== Exercise directions ==
In your copy, repeat the records exactly and leave out the pictures.

■ ■ ■ ■ ■ ■ ■

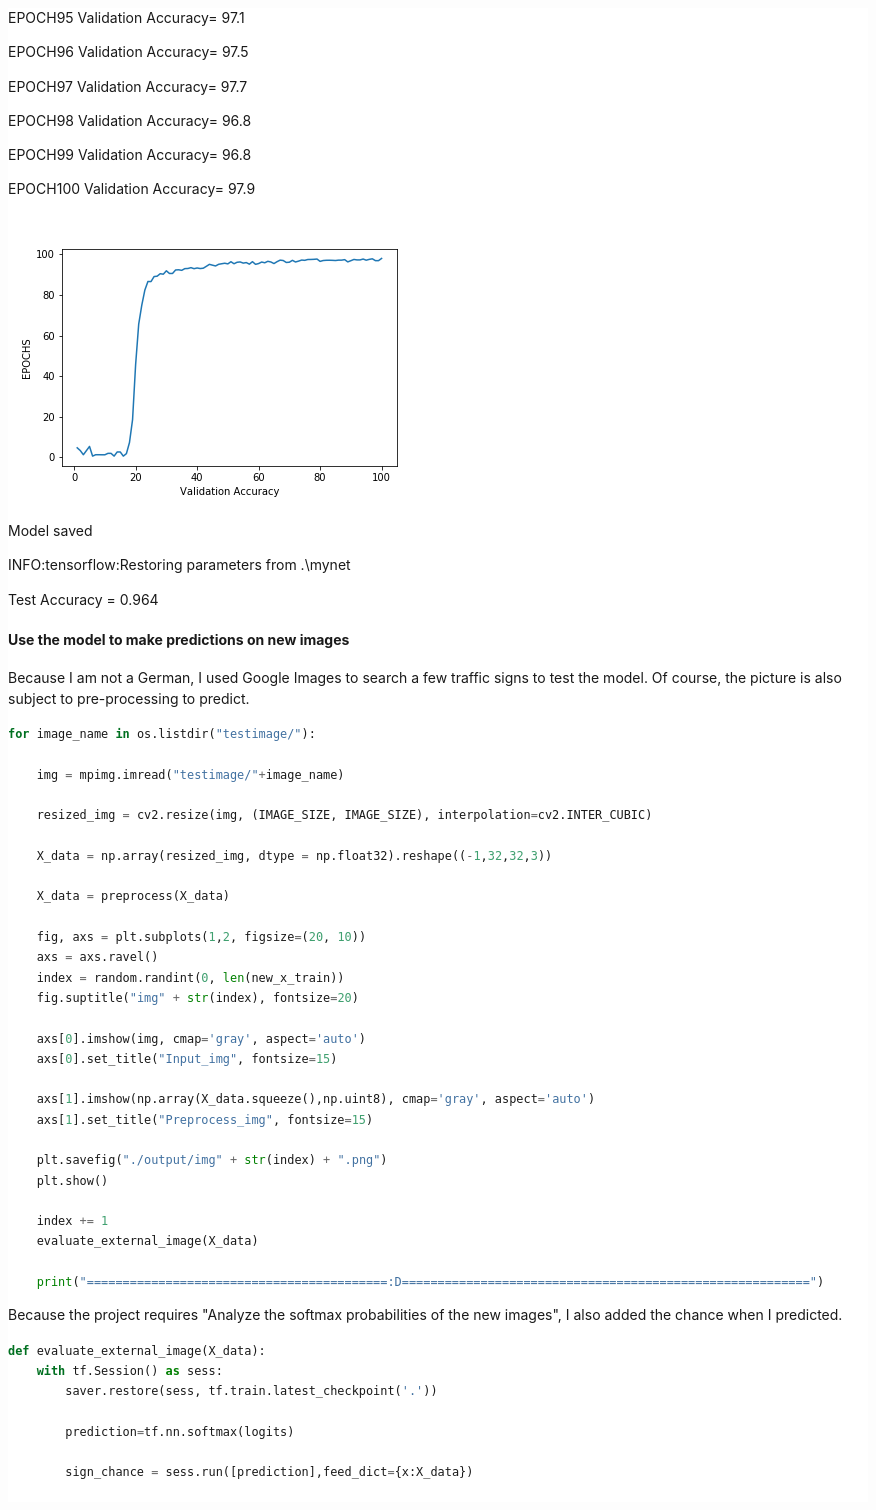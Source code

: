 EPOCH95 Validation Accuracy=  97.1

EPOCH96 Validation Accuracy=  97.5

EPOCH97 Validation Accuracy=  97.7

EPOCH98 Validation Accuracy=  96.8

EPOCH99 Validation Accuracy=  96.8

EPOCH100 Validation Accuracy=  97.9

![alt text][image6]



Model saved

INFO:tensorflow:Restoring parameters from .\mynet

Test Accuracy = 0.964


#### Use the model to make predictions on new images

Because I am not a German, I used Google Images to search a few traffic signs to test the model.
Of course, the picture is also subject to pre-processing to predict.

```python
for image_name in os.listdir("testimage/"):
    
    img = mpimg.imread("testimage/"+image_name)
    
    resized_img = cv2.resize(img, (IMAGE_SIZE, IMAGE_SIZE), interpolation=cv2.INTER_CUBIC)
    
    X_data = np.array(resized_img, dtype = np.float32).reshape((-1,32,32,3))

    X_data = preprocess(X_data)
    
    fig, axs = plt.subplots(1,2, figsize=(20, 10))
    axs = axs.ravel()
    index = random.randint(0, len(new_x_train))
    fig.suptitle("img" + str(index), fontsize=20)
    
    axs[0].imshow(img, cmap='gray', aspect='auto')
    axs[0].set_title("Input_img", fontsize=15)
    
    axs[1].imshow(np.array(X_data.squeeze(),np.uint8), cmap='gray', aspect='auto')
    axs[1].set_title("Preprocess_img", fontsize=15)
    
    plt.savefig("./output/img" + str(index) + ".png")
    plt.show()
    
    index += 1
    evaluate_external_image(X_data)
    
    print("==========================================:D=========================================================")
```
Because the project requires "Analyze the softmax probabilities of the new images", I also added the chance when I predicted.
```python
def evaluate_external_image(X_data):
    with tf.Session() as sess:
        saver.restore(sess, tf.train.latest_checkpoint('.'))
        
        prediction=tf.nn.softmax(logits)
        
        sign_chance = sess.run([prediction],feed_dict={x:X_data})
        
```

[//]: # (Image References)
[image1]: ./output/The_count_of_each_sign.png "The count of each sign"
[image2]: ./output/Random_Training_Data.png "Random_Training_Data"
[image3]: ./output/Random_Test_Data.png "Random_Test_Data"
[image4]: ./output/Random_Generated_Data.png "Random_Generated_Data"
[image5]: ./output/Random_preprocess_Data.png "Random_preprocess_Data"
[image6]: ./output/Validation_Accuracy.png "Validation_Accuracy"
[image7]: ./output/img1.png "img1"
[image8]: ./output/img2.png "img2"
[image9]: ./output/img3.png "img3"
[image10]: ./output/img4.png "img4"
[image11]: ./output/img5.png "img5"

■ ■ ■ ■ ■ ■ ■

== Output of the task ==
Source code

: EPOCH95 Validation Accuracy=  97.1

EPOCH96 Validation Accuracy=  97.5

EPOCH97 Validation Accuracy=  97.7

EPOCH98 Validation Accuracy=  96.8

EPOCH99 Validation Accuracy=  96.8

EPOCH100 Validation Accuracy=  97.9

![alt text][image6]



Model saved

INFO:tensorflow:Restoring parameters from .\mynet

Test Accuracy = 0.964


#### Use the model to make predictions on new images

Because I am not a German, I used Google Images to search a few traffic signs to test the model.
Of course, the picture is also subject to pre-processing to predict.

```python
for image_name in os.listdir("testimage/"):
    
    img = mpimg.imread("testimage/"+image_name)
    
    resized_img = cv2.resize(img, (IMAGE_SIZE, IMAGE_SIZE), interpolation=cv2.INTER_CUBIC)
    
    X_data = np.array(resized_img, dtype = np.float32).reshape((-1,32,32,3))

    X_data = preprocess(X_data)
    
    fig, axs = plt.subplots(1,2, figsize=(20, 10))
    axs = axs.ravel()
    index = random.randint(0, len(new_x_train))
    fig.suptitle("img" + str(index), fontsize=20)
    
    axs[0].imshow(img, cmap='gray', aspect='auto')
    axs[0].set_title("Input_img", fontsize=15)
    
    axs[1].imshow(np.array(X_data.squeeze(),np.uint8), cmap='gray', aspect='auto')
    axs[1].set_title("Preprocess_img", fontsize=15)
    
    plt.savefig("./output/img" + str(index) + ".png")
    plt.show()
    
    index += 1
    evaluate_external_image(X_data)
    
    print("==========================================:D=========================================================")
```
Because the project requires "Analyze the softmax probabilities of the new images", I also added the chance when I predicted.
```python
def evaluate_external_image(X_data):
    with tf.Session() as sess:
        saver.restore(sess, tf.train.latest_checkpoint('.'))
        
        prediction=tf.nn.softmax(logits)
        
        sign_chance = sess.run([prediction],feed_dict={x:X_data})
        
```

[//]: # (Image References)
[image1]: ./output/The_count_of_each_sign.png "The count of each sign"
[image2]: ./output/Random_Training_Data.png "Random_Training_Data"
[image3]: ./output/Random_Test_Data.png "Random_Test_Data"
[image4]: ./output/Random_Generated_Data.png "Random_Generated_Data"
[image5]: ./output/Random_preprocess_Data.png "Random_preprocess_Data"
[image6]: ./output/Validation_Accuracy.png "Validation_Accuracy"
[image7]: ./output/img1.png "img1"
[image8]: ./output/img2.png "img2"
[image9]: ./output/img3.png "img3"
[image10]: ./output/img4.png "img4"
[image11]: ./output/img5.png "img5"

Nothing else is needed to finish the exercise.